Algo curioso tem me chamado atenção ultimamente: um grande número de pessoas sobrecarregadas no trabalho ou por conta dos diversos papéis da vida, entrando em estado crítico de estresse e de desmotivação.

As consequências mais graves disso são o sofrimento causado pelo exagero de atividades e o desequilíbrio emocional que tem impacto direto na qualidade de vida das pessoas.

Sofrer por sentir-se sobrecarregado não traz benefício a ninguém.
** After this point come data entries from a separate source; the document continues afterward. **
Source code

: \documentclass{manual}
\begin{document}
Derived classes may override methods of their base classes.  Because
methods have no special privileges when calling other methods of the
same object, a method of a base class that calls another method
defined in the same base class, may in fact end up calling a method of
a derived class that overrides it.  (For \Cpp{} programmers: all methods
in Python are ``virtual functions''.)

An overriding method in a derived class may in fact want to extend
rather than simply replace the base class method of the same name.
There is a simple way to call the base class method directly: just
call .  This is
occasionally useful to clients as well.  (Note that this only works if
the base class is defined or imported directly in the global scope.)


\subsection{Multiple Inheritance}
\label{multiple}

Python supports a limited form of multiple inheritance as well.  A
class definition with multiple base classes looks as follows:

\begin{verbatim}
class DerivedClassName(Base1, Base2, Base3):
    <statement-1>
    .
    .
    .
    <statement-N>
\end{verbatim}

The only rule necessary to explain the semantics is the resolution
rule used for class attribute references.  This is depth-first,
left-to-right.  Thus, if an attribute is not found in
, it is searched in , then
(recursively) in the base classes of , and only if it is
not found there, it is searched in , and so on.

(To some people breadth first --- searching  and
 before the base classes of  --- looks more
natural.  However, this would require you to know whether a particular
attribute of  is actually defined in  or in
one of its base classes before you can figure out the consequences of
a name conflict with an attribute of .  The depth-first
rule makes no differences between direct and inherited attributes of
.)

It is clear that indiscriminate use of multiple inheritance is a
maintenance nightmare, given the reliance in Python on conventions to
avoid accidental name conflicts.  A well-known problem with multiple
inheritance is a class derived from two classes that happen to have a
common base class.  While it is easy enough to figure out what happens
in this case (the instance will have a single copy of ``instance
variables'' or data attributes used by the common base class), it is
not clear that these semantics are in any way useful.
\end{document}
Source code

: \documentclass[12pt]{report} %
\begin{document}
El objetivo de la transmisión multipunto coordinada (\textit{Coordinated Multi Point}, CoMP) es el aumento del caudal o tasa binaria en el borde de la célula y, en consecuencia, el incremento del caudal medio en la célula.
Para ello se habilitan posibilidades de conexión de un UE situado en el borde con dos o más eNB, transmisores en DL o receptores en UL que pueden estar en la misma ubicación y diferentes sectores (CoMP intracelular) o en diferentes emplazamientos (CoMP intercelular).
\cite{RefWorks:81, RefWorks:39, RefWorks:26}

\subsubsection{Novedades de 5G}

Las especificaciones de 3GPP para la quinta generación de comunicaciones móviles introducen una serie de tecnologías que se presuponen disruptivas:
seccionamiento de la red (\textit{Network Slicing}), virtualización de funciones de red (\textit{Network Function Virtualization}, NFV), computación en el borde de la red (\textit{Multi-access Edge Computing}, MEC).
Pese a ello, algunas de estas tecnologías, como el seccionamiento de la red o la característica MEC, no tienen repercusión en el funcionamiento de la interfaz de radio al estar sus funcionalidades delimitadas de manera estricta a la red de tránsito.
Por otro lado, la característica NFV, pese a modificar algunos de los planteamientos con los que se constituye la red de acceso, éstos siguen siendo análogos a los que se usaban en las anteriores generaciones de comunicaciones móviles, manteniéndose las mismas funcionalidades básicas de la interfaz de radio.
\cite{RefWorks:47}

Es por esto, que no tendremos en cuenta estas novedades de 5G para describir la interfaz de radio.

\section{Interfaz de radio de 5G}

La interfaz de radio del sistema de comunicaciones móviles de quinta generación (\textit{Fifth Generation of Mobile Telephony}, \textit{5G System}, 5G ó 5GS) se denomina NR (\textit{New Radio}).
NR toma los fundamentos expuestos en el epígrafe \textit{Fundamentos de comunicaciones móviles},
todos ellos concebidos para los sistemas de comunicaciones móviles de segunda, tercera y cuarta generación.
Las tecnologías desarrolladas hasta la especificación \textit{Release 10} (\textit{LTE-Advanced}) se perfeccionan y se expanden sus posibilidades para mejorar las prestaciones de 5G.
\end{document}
Nem para quem sofre nem para os que estão à sua volta.

Há uma pressão insana interna e também externa cobrando por resultados.  Aguentar até quando puder é o lema da maioria das pessoas nessa situação.

Quanto mais demoramos para pedir ajuda, mais difícil será reverter a situação. 

Mas eu entendo por que as pessoas deixam chegar a esse ponto.

O fato é que ninguém reserva um tempo para si.

A própria carga de problemas, de trabalho e de atividades é tão grande que geralmente só buscamos ajuda:

  • Quando nos sentimos infelizes com o trabalho, ou
  • Quando recebemos um feedback negativo de alguém; ou
  • Quando perdemos uma oportunidade de trabalho; ou então…
  • Entramos em processo de desmotivação, estresse, ansiedade tão grande que essa condição acaba afetando a nossa saúde…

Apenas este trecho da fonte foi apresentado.